◆ **Prompt**
Restate word for word the lines from the one containing "می‌باشد مخصوصا در" through the end of the listing below, with both ends included.

◆ **Material for this exercise**

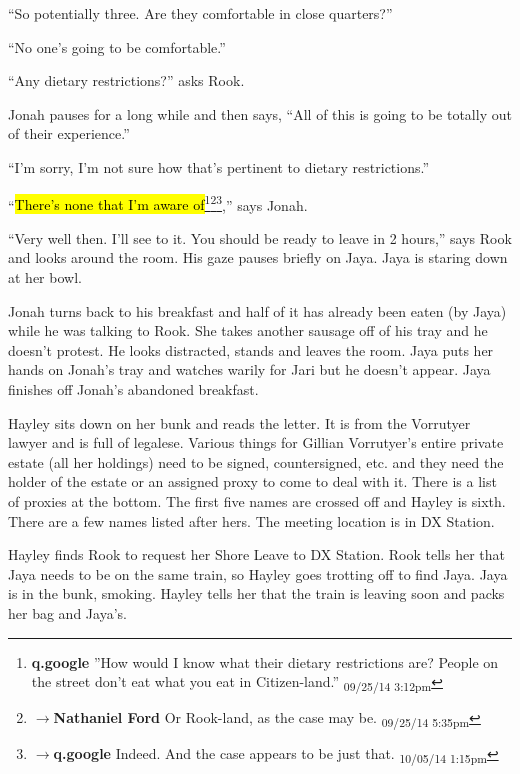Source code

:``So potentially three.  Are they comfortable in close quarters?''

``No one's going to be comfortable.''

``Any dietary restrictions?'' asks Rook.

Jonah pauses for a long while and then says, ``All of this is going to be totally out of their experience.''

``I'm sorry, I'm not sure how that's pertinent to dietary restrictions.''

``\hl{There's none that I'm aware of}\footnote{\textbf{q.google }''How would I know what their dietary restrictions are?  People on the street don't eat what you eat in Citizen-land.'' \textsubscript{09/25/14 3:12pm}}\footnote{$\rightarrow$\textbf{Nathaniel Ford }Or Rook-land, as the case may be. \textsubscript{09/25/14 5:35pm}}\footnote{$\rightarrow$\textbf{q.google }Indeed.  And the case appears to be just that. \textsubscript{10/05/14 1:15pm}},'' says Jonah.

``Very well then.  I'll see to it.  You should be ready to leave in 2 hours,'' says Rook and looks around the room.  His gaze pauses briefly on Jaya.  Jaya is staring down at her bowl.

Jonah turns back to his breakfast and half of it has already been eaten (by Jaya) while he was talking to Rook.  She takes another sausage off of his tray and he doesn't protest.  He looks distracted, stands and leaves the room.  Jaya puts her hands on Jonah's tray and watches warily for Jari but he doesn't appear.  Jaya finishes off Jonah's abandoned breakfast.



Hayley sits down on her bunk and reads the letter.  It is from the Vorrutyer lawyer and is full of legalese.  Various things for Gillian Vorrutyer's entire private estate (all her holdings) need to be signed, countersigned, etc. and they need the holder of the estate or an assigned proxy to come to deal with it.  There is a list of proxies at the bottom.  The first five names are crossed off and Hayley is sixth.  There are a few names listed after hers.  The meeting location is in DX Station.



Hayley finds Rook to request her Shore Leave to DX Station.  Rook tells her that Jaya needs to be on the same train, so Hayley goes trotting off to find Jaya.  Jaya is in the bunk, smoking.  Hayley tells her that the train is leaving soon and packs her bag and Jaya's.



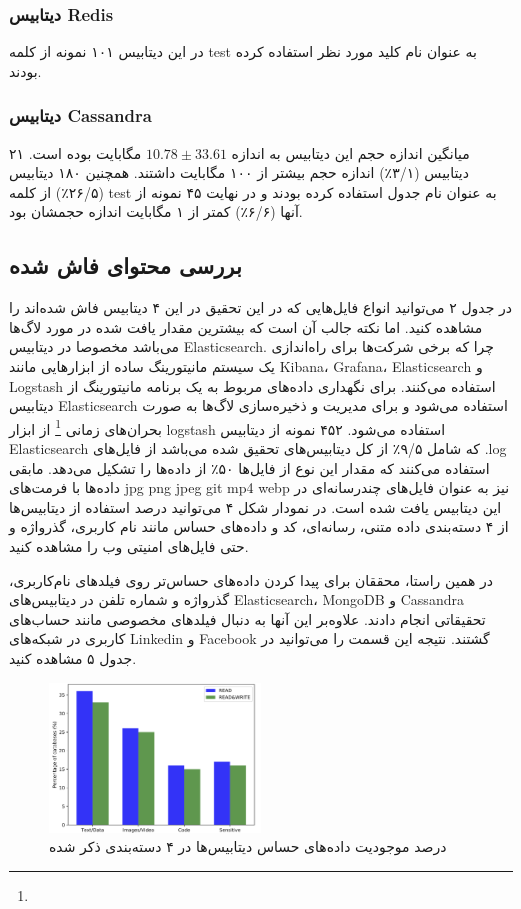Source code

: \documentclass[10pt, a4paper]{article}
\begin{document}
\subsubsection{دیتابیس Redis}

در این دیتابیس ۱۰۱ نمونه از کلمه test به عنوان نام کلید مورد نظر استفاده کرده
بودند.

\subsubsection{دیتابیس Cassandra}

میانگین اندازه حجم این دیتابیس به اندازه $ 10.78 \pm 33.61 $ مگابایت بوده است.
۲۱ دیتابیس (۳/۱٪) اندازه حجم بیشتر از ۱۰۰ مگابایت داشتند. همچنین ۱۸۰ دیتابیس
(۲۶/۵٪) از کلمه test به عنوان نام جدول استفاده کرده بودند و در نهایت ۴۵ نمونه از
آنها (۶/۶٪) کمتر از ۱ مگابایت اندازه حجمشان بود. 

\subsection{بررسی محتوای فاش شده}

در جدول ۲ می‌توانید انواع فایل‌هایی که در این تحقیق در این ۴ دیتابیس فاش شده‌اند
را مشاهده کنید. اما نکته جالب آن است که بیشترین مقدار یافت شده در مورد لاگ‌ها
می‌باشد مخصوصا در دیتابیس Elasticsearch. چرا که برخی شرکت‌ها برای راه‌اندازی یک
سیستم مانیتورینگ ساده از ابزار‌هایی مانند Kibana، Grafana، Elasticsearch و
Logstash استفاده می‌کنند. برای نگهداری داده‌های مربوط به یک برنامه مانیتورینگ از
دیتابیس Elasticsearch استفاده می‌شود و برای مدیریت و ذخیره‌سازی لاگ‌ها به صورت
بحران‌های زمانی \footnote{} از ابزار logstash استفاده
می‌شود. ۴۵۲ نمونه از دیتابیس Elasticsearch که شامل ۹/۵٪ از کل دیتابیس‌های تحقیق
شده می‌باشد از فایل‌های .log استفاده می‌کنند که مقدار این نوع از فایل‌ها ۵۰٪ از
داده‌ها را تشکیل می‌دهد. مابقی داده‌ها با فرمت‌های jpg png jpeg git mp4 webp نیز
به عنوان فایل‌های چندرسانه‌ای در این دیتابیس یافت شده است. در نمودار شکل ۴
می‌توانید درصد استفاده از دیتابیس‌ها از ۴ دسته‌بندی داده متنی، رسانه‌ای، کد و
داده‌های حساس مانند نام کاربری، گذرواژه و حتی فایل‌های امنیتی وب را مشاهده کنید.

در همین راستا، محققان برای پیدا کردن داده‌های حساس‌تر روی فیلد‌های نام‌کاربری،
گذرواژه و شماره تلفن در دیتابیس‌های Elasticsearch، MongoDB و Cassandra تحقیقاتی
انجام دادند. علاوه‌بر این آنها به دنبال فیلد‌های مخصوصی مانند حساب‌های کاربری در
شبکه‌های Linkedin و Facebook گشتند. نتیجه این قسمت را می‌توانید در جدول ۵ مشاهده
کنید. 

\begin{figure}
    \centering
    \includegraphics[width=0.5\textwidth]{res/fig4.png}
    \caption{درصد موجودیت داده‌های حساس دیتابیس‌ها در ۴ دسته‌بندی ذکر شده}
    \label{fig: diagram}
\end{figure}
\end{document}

◆ **Output for this exercise**
می‌باشد مخصوصا در دیتابیس Elasticsearch. چرا که برخی شرکت‌ها برای راه‌اندازی یک
سیستم مانیتورینگ ساده از ابزار‌هایی مانند Kibana، Grafana، Elasticsearch و
Logstash استفاده می‌کنند. برای نگهداری داده‌های مربوط به یک برنامه مانیتورینگ از
دیتابیس Elasticsearch استفاده می‌شود و برای مدیریت و ذخیره‌سازی لاگ‌ها به صورت
بحران‌های زمانی \footnote{} از ابزار logstash استفاده
می‌شود. ۴۵۲ نمونه از دیتابیس Elasticsearch که شامل ۹/۵٪ از کل دیتابیس‌های تحقیق
شده می‌باشد از فایل‌های .log استفاده می‌کنند که مقدار این نوع از فایل‌ها ۵۰٪ از
داده‌ها را تشکیل می‌دهد. مابقی داده‌ها با فرمت‌های jpg png jpeg git mp4 webp نیز
به عنوان فایل‌های چندرسانه‌ای در این دیتابیس یافت شده است. در نمودار شکل ۴
می‌توانید درصد استفاده از دیتابیس‌ها از ۴ دسته‌بندی داده متنی، رسانه‌ای، کد و
داده‌های حساس مانند نام کاربری، گذرواژه و حتی فایل‌های امنیتی وب را مشاهده کنید.

در همین راستا، محققان برای پیدا کردن داده‌های حساس‌تر روی فیلد‌های نام‌کاربری،
گذرواژه و شماره تلفن در دیتابیس‌های Elasticsearch، MongoDB و Cassandra تحقیقاتی
انجام دادند. علاوه‌بر این آنها به دنبال فیلد‌های مخصوصی مانند حساب‌های کاربری در
شبکه‌های Linkedin و Facebook گشتند. نتیجه این قسمت را می‌توانید در جدول ۵ مشاهده
کنید. 

\begin{figure}
    \centering
    \includegraphics[width=0.5\textwidth]{res/fig4.png}
    \caption{درصد موجودیت داده‌های حساس دیتابیس‌ها در ۴ دسته‌بندی ذکر شده}
    \label{fig: diagram}
\end{figure}
\end{document}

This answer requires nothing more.